_Required action_:
Your job is to report every line of the entries that has "code".

_Data for this task_:
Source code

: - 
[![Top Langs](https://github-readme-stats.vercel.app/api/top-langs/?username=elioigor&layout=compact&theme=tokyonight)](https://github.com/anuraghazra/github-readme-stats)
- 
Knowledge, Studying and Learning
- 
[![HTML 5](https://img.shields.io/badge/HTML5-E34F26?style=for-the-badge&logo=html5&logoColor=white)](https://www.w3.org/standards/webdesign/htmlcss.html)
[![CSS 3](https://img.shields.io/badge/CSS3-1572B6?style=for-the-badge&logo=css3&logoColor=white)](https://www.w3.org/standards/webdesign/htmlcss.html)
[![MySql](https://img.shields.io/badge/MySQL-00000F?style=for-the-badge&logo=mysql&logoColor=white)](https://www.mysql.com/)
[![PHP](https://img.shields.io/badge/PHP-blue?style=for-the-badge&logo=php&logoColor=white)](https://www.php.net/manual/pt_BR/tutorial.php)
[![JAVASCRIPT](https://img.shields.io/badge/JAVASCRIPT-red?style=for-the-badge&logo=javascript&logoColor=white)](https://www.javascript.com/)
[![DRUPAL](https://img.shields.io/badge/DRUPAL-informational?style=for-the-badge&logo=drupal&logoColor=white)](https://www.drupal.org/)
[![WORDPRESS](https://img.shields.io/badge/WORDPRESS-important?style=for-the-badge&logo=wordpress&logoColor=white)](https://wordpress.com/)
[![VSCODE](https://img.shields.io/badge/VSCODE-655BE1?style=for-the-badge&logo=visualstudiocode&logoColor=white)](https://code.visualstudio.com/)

_Response below_:
Source code
[![VSCODE](https://img.shields.io/badge/VSCODE-655BE1?style=for-the-badge&logo=visualstudiocode&logoColor=white)](https://code.visualstudio.com/)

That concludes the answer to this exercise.